> Source material:
====================
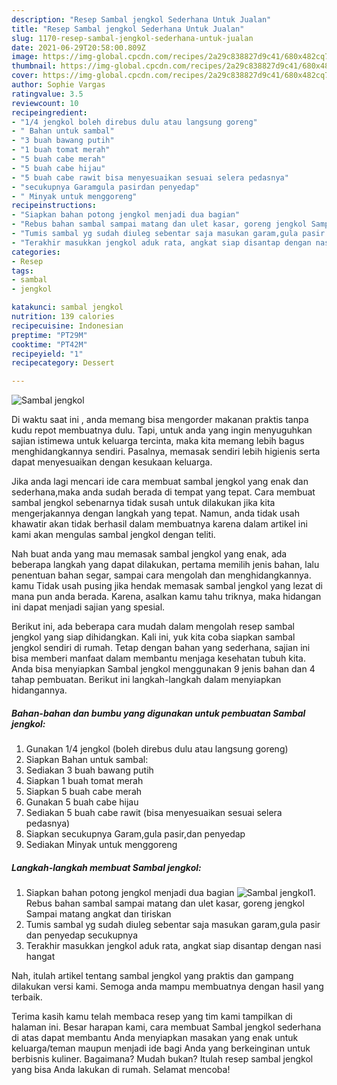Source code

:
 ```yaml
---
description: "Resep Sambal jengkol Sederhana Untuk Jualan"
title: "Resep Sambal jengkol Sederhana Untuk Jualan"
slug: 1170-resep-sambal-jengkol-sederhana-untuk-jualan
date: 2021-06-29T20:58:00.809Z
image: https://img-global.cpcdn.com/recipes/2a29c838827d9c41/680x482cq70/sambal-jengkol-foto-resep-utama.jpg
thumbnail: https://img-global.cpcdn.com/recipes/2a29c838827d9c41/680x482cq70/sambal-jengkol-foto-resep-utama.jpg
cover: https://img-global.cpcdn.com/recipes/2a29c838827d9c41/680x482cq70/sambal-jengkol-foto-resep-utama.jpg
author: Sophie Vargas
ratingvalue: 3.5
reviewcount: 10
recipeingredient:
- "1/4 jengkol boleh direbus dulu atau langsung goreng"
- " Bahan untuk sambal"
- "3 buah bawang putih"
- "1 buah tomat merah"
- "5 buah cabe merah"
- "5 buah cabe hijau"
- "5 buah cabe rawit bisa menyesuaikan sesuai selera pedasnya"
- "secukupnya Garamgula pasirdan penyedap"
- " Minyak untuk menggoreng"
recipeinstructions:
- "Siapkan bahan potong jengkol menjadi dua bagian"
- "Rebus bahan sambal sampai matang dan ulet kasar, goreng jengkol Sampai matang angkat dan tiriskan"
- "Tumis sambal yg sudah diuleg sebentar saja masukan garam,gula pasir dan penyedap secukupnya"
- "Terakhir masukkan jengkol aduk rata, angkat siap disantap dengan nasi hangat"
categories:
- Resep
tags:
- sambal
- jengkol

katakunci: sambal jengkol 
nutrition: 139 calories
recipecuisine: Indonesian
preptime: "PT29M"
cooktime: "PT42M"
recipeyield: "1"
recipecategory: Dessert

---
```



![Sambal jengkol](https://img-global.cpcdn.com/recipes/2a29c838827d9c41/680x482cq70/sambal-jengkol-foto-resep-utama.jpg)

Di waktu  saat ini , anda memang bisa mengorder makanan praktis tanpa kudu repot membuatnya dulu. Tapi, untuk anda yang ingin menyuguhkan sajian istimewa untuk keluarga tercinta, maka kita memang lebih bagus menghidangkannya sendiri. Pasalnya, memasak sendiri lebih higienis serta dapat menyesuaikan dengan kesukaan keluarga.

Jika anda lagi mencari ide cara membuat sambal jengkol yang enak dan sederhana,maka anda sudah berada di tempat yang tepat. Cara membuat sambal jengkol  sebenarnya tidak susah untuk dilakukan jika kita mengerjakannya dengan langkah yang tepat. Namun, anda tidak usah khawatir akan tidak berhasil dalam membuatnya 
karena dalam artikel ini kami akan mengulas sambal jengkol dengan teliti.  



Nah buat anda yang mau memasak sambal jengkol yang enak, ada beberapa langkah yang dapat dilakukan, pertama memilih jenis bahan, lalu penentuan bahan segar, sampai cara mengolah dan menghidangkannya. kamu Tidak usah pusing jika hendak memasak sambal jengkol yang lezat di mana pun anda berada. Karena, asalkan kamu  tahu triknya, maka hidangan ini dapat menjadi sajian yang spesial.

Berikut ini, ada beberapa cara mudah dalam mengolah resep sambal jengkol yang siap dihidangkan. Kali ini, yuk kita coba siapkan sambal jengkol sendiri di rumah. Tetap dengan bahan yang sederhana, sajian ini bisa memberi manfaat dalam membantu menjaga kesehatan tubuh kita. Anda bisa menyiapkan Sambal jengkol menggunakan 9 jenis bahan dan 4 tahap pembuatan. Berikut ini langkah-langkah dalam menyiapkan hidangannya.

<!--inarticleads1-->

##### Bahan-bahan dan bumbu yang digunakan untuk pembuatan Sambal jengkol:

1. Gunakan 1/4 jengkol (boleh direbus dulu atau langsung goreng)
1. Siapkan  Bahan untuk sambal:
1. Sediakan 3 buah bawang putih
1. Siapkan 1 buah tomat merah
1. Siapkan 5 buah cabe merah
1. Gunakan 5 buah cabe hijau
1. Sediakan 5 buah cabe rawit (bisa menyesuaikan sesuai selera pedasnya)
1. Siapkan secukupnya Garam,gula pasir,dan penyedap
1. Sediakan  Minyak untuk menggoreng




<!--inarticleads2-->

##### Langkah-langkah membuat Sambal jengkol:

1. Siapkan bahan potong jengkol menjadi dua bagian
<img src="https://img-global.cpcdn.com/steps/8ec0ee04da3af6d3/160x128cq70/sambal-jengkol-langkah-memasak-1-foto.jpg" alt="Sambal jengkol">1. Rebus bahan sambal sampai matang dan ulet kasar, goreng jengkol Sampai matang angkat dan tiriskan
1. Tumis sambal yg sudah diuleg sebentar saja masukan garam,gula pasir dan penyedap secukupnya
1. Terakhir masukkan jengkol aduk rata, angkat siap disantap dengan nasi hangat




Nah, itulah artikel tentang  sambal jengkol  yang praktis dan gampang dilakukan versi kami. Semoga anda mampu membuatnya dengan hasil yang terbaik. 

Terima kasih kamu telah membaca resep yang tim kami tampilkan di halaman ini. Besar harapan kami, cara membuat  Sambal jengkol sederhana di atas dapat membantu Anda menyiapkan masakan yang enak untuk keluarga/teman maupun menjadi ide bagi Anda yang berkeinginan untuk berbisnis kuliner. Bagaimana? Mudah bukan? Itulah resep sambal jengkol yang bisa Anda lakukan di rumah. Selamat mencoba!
====================
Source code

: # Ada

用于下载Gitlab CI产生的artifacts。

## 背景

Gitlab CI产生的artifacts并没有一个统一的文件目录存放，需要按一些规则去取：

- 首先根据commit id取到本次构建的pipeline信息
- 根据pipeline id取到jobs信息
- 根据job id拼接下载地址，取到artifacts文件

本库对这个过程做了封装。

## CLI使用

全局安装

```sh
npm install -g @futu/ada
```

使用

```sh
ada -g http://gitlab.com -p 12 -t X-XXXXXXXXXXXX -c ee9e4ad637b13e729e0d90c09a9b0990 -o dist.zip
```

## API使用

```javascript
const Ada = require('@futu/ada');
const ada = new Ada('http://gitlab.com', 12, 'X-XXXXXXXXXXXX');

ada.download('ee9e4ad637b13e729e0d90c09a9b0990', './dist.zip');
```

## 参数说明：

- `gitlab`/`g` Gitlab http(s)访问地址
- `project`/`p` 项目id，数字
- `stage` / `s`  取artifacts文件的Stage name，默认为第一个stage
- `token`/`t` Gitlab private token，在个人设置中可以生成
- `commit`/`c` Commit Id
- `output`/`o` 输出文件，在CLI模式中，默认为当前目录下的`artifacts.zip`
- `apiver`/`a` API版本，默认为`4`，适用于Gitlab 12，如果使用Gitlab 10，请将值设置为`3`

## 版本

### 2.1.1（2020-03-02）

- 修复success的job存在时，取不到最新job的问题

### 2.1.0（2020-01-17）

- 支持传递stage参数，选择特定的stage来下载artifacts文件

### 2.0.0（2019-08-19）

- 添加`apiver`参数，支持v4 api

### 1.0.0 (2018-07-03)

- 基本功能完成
====================
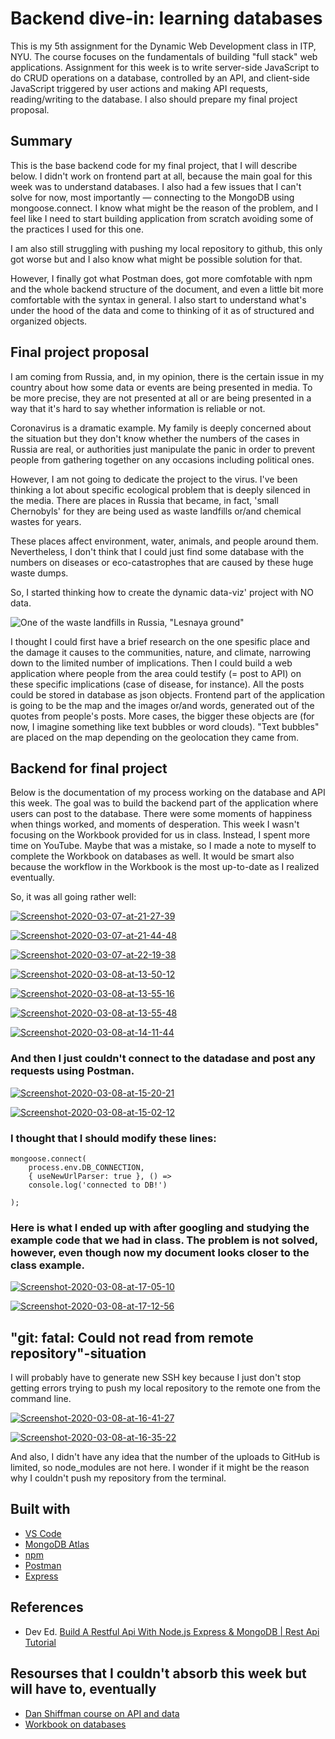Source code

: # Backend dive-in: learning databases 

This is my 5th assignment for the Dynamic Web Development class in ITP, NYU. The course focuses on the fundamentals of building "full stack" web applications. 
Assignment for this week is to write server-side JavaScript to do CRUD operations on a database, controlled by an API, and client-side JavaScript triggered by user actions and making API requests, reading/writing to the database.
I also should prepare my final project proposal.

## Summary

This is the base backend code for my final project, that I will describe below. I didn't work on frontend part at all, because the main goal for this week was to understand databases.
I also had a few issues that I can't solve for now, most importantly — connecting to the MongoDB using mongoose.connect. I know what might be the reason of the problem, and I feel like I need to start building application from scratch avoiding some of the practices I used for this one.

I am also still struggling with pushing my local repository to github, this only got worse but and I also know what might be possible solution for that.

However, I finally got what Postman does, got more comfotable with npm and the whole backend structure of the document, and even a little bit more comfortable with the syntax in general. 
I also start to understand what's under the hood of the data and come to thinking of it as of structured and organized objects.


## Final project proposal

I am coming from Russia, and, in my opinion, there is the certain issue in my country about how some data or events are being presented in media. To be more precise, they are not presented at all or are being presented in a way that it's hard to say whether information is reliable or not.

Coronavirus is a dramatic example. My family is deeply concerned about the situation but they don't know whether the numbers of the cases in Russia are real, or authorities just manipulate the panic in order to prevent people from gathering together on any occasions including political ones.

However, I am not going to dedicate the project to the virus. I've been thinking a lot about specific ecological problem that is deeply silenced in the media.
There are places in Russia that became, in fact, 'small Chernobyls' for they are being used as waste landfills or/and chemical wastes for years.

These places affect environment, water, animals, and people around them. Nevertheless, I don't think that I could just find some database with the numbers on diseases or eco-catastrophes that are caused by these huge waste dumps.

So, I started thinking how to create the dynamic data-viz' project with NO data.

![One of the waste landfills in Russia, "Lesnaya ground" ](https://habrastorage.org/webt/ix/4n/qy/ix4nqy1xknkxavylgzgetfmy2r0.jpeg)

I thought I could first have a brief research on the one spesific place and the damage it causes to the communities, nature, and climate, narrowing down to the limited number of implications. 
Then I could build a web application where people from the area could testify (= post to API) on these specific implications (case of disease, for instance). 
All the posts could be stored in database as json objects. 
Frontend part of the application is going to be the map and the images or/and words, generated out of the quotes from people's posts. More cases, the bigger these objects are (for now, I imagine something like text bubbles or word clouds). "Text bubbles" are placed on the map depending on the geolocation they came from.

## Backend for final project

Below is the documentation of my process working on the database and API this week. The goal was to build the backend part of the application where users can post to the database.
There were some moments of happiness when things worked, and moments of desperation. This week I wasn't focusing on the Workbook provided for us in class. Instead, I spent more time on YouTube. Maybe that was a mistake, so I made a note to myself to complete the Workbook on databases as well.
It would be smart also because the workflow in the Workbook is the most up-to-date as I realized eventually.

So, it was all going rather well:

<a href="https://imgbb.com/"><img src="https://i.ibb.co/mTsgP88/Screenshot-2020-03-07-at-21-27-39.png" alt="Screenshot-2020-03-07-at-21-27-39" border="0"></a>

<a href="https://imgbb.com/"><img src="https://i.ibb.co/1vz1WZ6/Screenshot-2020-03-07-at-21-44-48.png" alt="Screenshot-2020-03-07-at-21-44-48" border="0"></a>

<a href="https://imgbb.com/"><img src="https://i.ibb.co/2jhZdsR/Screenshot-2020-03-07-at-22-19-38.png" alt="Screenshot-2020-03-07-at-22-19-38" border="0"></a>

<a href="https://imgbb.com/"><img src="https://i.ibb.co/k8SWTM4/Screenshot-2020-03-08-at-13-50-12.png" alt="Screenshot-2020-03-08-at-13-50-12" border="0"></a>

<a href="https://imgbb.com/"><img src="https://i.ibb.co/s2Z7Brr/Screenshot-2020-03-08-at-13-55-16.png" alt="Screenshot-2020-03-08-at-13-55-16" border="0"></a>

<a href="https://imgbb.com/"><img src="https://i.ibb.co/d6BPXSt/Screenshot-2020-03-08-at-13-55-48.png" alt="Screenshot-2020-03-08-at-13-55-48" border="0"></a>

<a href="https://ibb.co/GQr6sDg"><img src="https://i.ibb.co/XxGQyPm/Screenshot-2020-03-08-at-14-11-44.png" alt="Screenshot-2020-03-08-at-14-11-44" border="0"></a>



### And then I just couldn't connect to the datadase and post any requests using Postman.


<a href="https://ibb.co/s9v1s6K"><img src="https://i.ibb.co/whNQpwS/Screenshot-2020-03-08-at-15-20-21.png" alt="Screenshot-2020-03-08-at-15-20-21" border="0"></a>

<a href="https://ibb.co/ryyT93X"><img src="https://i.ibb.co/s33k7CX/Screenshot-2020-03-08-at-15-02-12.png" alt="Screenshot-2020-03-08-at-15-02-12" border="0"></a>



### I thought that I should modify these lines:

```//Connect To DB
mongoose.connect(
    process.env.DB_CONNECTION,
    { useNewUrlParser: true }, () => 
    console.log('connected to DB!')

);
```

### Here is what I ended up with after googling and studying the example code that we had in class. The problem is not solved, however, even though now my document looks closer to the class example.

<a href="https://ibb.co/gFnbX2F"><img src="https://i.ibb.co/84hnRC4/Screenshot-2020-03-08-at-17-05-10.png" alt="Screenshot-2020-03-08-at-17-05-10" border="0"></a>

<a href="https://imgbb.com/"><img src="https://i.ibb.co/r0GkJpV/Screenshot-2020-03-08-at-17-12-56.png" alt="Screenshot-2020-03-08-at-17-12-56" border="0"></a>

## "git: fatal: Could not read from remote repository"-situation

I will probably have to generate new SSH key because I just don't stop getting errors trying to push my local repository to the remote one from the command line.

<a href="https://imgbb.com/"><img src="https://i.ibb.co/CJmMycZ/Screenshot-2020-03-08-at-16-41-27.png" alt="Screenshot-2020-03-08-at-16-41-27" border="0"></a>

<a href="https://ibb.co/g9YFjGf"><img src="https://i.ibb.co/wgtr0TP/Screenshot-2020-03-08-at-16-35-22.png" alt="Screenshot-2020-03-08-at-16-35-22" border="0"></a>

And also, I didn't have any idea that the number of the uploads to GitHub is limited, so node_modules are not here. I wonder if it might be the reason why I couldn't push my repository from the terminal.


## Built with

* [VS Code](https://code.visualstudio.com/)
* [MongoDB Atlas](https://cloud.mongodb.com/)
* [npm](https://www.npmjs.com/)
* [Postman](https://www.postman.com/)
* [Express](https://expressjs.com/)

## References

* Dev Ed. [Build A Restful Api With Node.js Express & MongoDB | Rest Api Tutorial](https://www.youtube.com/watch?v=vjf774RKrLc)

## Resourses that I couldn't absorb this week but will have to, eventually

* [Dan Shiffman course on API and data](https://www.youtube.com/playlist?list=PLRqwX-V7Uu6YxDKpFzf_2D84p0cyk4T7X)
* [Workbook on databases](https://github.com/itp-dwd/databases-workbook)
====================
> What to produce: Check each line of the material above for "couldn" and say how many lines contain it, giving the number alone.

> Task response: 3